Appeal of SCOTT J. SHAW, on behalf of CHRISTOPHER S. SHAW, from action of the Roundout Valley Central School District relating to educational placement.

Decision No. 13,697

(October 31, 1996)

Raymond G. Kuntz, P.C., attorneys for respondent, Mario L. Spagnuolo, Esq., of counsel

MILLS, Commissioner.--Petitioner challenges respondent's refusal to admit his son to its jazz band course in the 1995-96 school year. Petitioner also requests his son's admission to respondent's jazz band in 1996-97. The appeal must be dismissed.

Petitioner's son was an eleventh grade student in respondent school district in 1995-96. Petitioner's son was a member of respondent's jazz band in the 1993-94 and the 1994-95 school years, but was not permitted to participate in 1995-96 based on his performance in a mandatory audition.

Respondent's published "Course of Study" lists jazz band as a one-half credit course with the following prerequisite: "Audition by instrumental music teacher held during the first two weeks of school." In the two school years prior to 1995-96, respondent did not conduct auditions for the jazz band because all students who applied to join the band could be accommodated. However, in 1995-96, more students sought participation in the jazz band than could be reasonably instructed, and respondent's music teacher was forced to limit the number of participants by an audition process.

The auditions for the 1995-96 school year -- which should have occurred prior to September 21, 1995 -- were delayed because respondent's music teacher was absent from school due to a serious injury. Petitioner's son auditioned for the first time by audio tape on September 25, 1995. However, this audition was apparently lost due to a malfunction of the tape player or tape.
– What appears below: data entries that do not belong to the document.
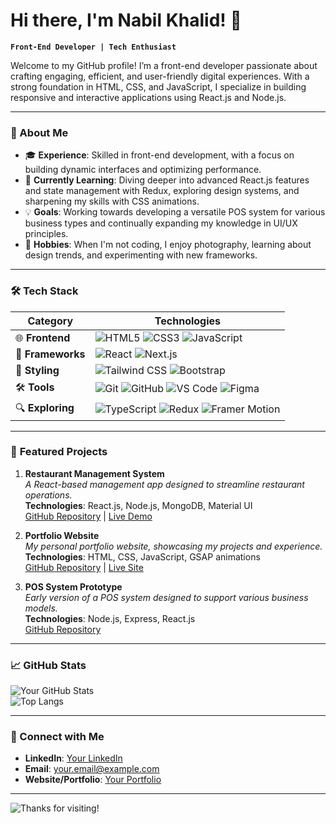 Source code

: # Hi there, I'm Nabil Khalid! 👋

**`Front-End Developer | Tech Enthusiast`**

Welcome to my GitHub profile! I’m a front-end developer passionate about crafting engaging, efficient, and user-friendly digital experiences. With a strong foundation in HTML, CSS, and JavaScript, I specialize in building responsive and interactive applications using React.js and Node.js.

---

### 🚀 About Me
- 🎓 **Experience**: Skilled in front-end development, with a focus on building dynamic interfaces and optimizing performance.
- 🌱 **Currently Learning**: Diving deeper into advanced React.js features and state management with Redux, exploring design systems, and sharpening my skills with CSS animations.
- 💡 **Goals**: Working towards developing a versatile POS system for various business types and continually expanding my knowledge in UI/UX principles.
- 🎨 **Hobbies**: When I'm not coding, I enjoy photography, learning about design trends, and experimenting with new frameworks.

---

### 🛠️ **Tech Stack**

| **Category**            | **Technologies**                                                                                                                                                                          |
|-------------------------|-------------------------------------------------------------------------------------------------------------------------------------------------------------------------------------------|
| 🌐 **Frontend**         | ![HTML5](https://img.shields.io/badge/-HTML5-E34F26?style=flat&logo=html5&logoColor=white) ![CSS3](https://img.shields.io/badge/-CSS3-1572B6?style=flat&logo=css3&logoColor=white) ![JavaScript](https://img.shields.io/badge/-JavaScript-F7DF1E?style=flat&logo=javascript&logoColor=black) |
| 📱 **Frameworks**       | ![React](https://img.shields.io/badge/-React-61DAFB?style=flat&logo=react&logoColor=white&labelColor=20232A&color=blueviolet&logoWidth=20) ![Next.js](https://img.shields.io/badge/-Next.js-000000?style=flat&logo=next.js&logoColor=white) |
| 🎨 **Styling**          | ![Tailwind CSS](https://img.shields.io/badge/-TailwindCSS-06B6D4?style=flat&logo=tailwindcss&logoColor=white) ![Bootstrap](https://img.shields.io/badge/-Bootstrap-7952B3?style=flat&logo=bootstrap&logoColor=white) |
| 🛠️ **Tools**           | ![Git](https://img.shields.io/badge/-Git-F05032?style=flat&logo=git&logoColor=white) ![GitHub](https://img.shields.io/badge/-GitHub-181717?style=flat&logo=github&logoColor=white) ![VS Code](https://img.shields.io/badge/-VS%20Code-007ACC?style=flat&logo=visual-studio-code&logoColor=white) ![Figma](https://img.shields.io/badge/-Figma-F24E1E?style=flat&logo=figma&logoColor=white) |
| 🔍 **Exploring**        | ![TypeScript](https://img.shields.io/badge/-TypeScript-007ACC?style=flat&logo=typescript&logoColor=white) ![Redux](https://img.shields.io/badge/-Redux-764ABC?style=flat&logo=redux&logoColor=white) ![Framer Motion](https://img.shields.io/badge/-Framer%20Motion-0055FF?style=flat&logo=framer&logoColor=white) |

---

### 📂 **Featured Projects**
1. **Restaurant Management System**  
   _A React-based management app designed to streamline restaurant operations._  
   **Technologies**: React.js, Node.js, MongoDB, Material UI  
   [GitHub Repository](#) | [Live Demo](#)

2. **Portfolio Website**  
   _My personal portfolio website, showcasing my projects and experience._  
   **Technologies**: HTML, CSS, JavaScript, GSAP animations  
   [GitHub Repository](#) | [Live Site](#)

3. **POS System Prototype**  
   _Early version of a POS system designed to support various business models._  
   **Technologies**: Node.js, Express, React.js  
   [GitHub Repository](#)

---

### 📈 GitHub Stats
![Your GitHub Stats](https://github-readme-stats.vercel.app/api?username=yourusername&show_icons=true&theme=radical)  
![Top Langs](https://github-readme-stats.vercel.app/api/top-langs/?username=yourusername&layout=compact&theme=radical)

---

### 💼 Connect with Me
- **LinkedIn**: [Your LinkedIn](#)
- **Email**: your.email@example.com
- **Website/Portfolio**: [Your Portfolio](#)

---

![Thanks for visiting!](https://media.giphy.com/media/jpVnC65DmYeyRL4LHS/giphy.gif)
Petitioner's son was permitted to audition again, this time in person, on October 5 or 6, 1995. On or about October 10, 1995, petitioner's son was informed that he was not accepted into respondent's jazz band based on his performance at the audition.

Petitioner contends that respondent's actions were inconsistent with its published educational philosophy and policy on equal opportunity. In addition, petitioner contends that respondent's actions constitute a suspension of his son from the jazz band course without legally sufficient cause and due process and that respondent used arbitrary and capricious standards to exclude his son from the course. Finally, petitioner contends that his son should be admitted to respondent's jazz band because the auditions were not conducted in a timely fashion.

Respondent denies that it violated its educational philosophy or policy on equal opportunity. Respondent further denies that it suspended petitioner's son from instruction, or violated his due process rights. Respondent contends that its use of an audition for selecting participants in its jazz band course was neither arbitrary, capricious nor unreasonable. In addition, respondent contends that this appeal should be limited to the issue of whether petitioner's son should be admitted to its jazz band in 1995-96, and should not include the prospective relief sought by petitioner concerning his son's participation in the band in 1996-97.

Boards of education have broad authority to prescribe the course of study by which pupils shall be graded and classified and to regulate the admission of pupils and their transfer from one class or department to another as their scholarship warrants (Education Law ''1709[3] and 1804[1]). Consistent with that authority is the power to place students (Appeal of Kendrick, 32 Ed Dept Rep 464). The Commissioner has consistently held that he will not substitute his judgment for that of a board of education with respect to student placement, absent evidence that the board has acted in an illegal, arbitrary or capricious manner (Appeal of DiMicelli, 28 Ed Dept Rep 327; Appeal of Amoia, 28 id. 150; Appeal of Bartowski, 25 id. 52).

Based on my review of the record, I find that respondent has not acted arbitrarily or capriciously. The audition was a published prerequisite for the course. Petitioner's son competed with the other students for placement in respondent's jazz band course on an equal basis. Every student was given the same music, and the same amount of time to practice. Respondent acted reasonably when it based admission to its jazz band course on an audition.

Likewise, I find no evidence in the record supporting petitioner's assertion that respondent violated his son's due process rights. District officials fully investigated petitioner's complaints and respondent's superintendent and board of education rendered written decisions which fully responded to petitioner's objections. The slight delay in the audition process caused by the absence of respondent's music instructor does not provide a basis for reversing its placement decision regarding petitioner's son. I also do not find that respondent's actions resulted in a suspension from instruction, as alleged by petitioner. Petitioner's son was simply not placed in a particular course that he desired.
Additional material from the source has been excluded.